_Brief:_ Look through the entries below for the string "động", and copy each line where it is found.
==== Provided entries ====
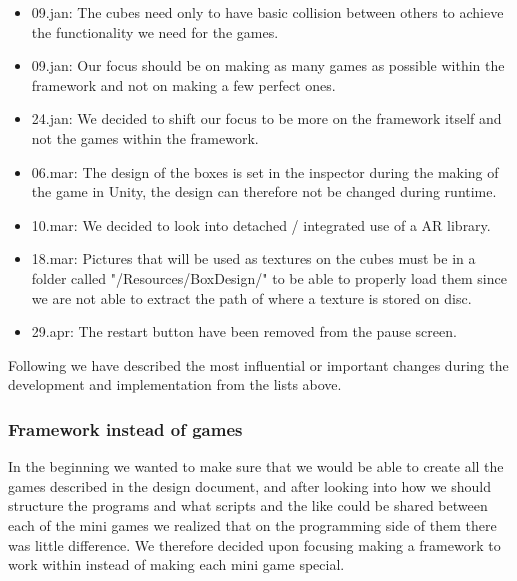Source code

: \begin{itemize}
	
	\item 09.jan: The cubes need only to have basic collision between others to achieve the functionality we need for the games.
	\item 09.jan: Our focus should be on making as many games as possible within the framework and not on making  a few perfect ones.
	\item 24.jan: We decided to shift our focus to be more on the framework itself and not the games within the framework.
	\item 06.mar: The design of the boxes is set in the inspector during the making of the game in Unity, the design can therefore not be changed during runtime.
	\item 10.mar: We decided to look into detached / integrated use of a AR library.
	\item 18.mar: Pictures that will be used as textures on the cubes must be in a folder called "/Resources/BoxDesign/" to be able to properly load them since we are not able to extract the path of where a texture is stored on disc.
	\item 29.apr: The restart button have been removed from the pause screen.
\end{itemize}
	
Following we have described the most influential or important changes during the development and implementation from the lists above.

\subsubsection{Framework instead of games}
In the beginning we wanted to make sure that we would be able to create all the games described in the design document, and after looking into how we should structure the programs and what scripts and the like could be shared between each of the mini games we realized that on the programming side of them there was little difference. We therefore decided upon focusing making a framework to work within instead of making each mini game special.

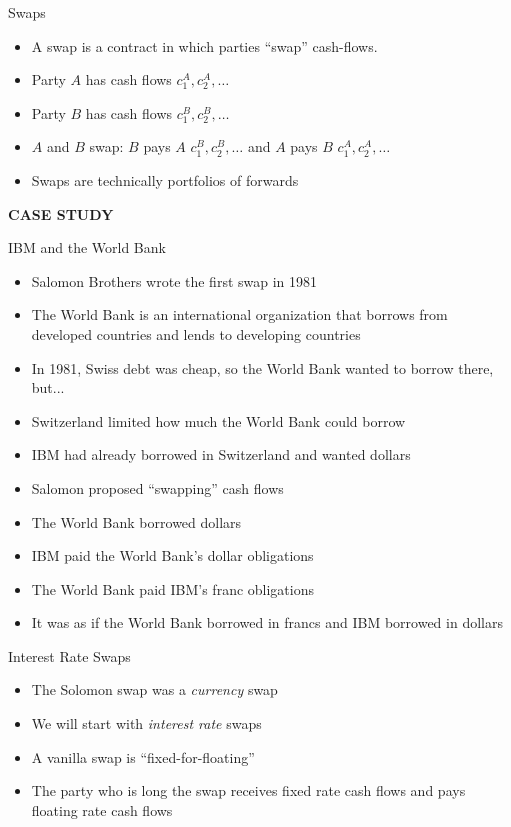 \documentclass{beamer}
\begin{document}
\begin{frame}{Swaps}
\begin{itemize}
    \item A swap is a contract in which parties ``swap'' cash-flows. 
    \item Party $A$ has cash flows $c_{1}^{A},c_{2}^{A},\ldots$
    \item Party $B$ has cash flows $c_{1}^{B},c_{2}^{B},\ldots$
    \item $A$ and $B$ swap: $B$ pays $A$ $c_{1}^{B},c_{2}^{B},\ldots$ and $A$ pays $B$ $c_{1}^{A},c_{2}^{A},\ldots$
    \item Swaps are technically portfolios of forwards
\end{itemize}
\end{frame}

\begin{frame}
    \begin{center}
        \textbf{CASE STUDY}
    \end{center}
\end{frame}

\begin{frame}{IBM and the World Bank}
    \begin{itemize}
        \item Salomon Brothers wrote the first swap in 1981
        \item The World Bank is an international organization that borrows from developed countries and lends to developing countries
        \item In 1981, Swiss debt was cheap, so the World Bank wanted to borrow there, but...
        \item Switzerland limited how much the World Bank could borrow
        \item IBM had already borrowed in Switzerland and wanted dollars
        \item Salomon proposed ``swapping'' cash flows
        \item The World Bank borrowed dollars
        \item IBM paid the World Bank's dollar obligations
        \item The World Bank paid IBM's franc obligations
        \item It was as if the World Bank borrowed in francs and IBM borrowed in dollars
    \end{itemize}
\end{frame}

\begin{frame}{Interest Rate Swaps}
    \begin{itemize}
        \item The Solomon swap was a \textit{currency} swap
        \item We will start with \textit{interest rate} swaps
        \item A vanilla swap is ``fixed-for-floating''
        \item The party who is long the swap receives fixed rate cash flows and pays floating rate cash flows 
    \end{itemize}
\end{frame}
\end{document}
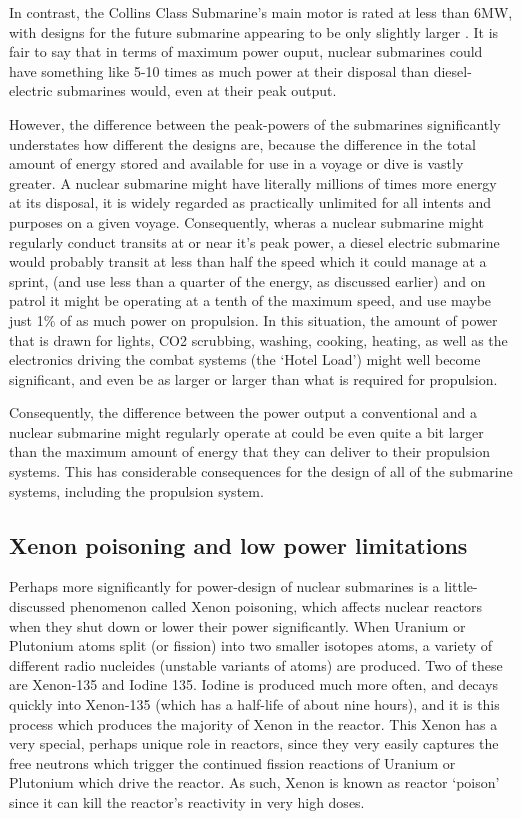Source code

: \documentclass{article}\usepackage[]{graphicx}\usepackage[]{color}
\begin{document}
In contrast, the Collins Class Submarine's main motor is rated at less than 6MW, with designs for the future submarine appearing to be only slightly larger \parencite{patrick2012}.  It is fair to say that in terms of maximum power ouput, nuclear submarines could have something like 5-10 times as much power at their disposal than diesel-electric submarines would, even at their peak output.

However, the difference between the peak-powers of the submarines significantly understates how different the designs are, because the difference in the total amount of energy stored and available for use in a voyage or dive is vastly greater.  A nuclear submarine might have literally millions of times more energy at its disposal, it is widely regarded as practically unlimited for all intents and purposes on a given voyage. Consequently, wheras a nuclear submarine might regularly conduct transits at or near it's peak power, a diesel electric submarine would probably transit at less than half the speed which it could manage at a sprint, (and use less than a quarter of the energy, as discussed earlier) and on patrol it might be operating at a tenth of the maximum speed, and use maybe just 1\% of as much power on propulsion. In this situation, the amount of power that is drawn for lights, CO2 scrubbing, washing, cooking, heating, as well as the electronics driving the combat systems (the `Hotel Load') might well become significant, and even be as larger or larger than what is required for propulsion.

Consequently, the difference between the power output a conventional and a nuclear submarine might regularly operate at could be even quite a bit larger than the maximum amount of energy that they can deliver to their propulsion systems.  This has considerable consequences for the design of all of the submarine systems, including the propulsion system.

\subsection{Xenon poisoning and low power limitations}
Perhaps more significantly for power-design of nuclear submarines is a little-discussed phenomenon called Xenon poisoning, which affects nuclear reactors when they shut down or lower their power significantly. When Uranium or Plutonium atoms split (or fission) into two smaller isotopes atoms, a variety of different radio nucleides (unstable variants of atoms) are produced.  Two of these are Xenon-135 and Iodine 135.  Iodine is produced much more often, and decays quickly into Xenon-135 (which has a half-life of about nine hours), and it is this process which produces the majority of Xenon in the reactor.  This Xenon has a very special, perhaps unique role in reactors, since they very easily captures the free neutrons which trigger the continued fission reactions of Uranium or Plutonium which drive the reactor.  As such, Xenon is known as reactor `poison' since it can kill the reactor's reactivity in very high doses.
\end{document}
====
==== Provided entries ====
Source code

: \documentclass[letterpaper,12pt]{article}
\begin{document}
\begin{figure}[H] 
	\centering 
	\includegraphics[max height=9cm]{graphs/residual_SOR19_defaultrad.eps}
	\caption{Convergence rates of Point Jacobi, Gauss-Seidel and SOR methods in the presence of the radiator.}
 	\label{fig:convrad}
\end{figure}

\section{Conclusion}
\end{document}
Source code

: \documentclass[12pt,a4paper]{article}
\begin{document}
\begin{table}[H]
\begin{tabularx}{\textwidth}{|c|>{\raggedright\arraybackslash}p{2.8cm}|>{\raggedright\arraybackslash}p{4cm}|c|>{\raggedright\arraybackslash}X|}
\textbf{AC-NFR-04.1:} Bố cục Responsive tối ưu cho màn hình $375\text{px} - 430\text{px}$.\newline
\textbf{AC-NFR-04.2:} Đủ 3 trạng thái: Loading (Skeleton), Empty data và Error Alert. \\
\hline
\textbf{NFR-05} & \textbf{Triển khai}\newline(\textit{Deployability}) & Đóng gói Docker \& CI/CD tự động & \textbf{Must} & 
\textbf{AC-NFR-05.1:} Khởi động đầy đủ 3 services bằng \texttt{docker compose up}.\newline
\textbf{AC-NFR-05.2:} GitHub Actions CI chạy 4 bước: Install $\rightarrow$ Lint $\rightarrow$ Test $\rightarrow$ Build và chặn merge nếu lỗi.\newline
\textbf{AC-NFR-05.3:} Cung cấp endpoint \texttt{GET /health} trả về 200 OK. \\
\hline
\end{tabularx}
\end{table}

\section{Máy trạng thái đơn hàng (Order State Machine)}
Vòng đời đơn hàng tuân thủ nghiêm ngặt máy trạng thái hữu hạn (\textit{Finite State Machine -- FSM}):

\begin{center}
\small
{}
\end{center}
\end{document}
====
==== Provided entries ====
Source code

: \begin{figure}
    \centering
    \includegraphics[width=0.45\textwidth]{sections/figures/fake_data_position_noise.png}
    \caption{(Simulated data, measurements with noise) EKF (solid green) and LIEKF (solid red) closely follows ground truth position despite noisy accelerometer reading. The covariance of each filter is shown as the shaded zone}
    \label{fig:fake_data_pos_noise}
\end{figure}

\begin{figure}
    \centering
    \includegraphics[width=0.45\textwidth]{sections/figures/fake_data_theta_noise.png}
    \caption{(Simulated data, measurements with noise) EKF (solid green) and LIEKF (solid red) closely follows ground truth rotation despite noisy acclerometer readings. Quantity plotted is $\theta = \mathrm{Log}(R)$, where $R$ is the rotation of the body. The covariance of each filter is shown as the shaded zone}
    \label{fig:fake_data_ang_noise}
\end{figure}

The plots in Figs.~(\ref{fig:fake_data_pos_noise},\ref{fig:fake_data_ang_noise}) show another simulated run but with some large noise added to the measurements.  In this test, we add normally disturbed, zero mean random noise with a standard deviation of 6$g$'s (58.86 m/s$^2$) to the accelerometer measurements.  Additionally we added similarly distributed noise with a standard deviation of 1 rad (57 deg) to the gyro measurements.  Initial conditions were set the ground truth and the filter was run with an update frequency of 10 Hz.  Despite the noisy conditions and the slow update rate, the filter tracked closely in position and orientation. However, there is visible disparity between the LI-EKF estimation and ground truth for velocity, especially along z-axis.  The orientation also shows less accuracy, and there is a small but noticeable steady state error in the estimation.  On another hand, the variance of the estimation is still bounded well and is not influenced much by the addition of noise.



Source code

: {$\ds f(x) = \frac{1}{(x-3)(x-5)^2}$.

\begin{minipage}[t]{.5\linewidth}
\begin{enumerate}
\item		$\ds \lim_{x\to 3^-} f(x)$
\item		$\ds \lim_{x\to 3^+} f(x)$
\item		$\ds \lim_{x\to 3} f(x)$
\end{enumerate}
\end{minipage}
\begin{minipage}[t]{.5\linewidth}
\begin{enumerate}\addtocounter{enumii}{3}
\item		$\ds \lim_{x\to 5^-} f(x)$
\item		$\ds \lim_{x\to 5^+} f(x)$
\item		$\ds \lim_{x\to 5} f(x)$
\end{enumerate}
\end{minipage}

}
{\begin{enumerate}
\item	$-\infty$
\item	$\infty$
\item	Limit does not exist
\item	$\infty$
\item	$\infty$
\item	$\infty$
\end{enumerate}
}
====
_Result of the task:_
\textbf{NFR-05} & \textbf{Triển khai}\newline(\textit{Deployability}) & Đóng gói Docker \& CI/CD tự động & \textbf{Must} & 
\textbf{AC-NFR-05.1:} Khởi động đầy đủ 3 services bằng \texttt{docker compose up}.\newline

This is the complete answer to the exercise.